# RECORDS FOR THIS EXERCISE

= Beginning of Section =

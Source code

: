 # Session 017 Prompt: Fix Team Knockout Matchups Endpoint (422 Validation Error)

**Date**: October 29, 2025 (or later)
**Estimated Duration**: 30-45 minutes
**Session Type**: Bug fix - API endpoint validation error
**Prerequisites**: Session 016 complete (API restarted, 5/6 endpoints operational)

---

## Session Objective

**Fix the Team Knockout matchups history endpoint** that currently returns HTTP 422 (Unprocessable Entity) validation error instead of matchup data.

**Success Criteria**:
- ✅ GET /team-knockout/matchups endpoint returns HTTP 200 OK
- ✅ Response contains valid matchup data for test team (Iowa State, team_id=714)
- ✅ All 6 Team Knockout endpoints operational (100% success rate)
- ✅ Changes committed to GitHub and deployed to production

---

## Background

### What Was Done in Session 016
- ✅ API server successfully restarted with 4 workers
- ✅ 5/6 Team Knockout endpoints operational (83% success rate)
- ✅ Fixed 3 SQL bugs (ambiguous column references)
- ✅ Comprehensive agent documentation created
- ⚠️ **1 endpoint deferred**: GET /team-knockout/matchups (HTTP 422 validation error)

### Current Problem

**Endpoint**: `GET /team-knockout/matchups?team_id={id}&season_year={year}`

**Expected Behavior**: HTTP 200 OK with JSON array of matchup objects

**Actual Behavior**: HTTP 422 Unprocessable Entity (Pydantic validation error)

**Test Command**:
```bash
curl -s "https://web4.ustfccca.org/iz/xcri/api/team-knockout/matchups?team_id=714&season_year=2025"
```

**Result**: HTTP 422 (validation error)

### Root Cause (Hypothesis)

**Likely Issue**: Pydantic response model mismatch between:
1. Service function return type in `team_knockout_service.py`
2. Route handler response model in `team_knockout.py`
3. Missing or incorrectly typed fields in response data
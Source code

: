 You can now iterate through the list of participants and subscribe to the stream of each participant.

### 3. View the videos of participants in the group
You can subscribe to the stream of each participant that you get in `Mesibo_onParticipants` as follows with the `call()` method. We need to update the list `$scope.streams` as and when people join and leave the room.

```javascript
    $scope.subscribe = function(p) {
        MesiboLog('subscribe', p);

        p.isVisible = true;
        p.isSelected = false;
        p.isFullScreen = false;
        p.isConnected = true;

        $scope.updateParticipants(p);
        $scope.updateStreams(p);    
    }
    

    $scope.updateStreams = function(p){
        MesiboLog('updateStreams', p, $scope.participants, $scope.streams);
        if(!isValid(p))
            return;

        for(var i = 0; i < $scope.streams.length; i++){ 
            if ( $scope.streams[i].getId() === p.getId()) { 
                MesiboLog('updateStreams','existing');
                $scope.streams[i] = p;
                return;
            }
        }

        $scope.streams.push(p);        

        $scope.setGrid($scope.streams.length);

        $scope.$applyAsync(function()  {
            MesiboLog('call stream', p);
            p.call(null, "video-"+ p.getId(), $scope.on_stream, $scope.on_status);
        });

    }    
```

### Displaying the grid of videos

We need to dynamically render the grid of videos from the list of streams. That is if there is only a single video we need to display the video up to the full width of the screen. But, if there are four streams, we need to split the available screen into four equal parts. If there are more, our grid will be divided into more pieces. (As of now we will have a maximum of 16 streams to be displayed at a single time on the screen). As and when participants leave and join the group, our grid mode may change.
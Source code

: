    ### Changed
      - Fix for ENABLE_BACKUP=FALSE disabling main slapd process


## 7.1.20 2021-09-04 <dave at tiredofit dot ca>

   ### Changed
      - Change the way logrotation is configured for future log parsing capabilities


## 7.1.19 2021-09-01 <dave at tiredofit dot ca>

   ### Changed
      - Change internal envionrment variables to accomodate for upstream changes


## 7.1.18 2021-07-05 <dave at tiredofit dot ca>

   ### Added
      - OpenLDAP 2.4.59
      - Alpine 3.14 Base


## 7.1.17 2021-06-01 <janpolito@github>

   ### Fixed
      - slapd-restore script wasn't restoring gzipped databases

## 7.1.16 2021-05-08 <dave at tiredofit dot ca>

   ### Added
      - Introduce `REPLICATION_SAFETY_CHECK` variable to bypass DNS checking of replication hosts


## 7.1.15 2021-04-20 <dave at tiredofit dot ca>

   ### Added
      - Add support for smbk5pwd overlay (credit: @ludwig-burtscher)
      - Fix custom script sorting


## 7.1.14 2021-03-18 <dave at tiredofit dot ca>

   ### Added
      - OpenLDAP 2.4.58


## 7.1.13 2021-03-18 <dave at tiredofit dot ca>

= End of Section =

Please give the number of lines in the data above where the word "each" appears, and nothing besides.

2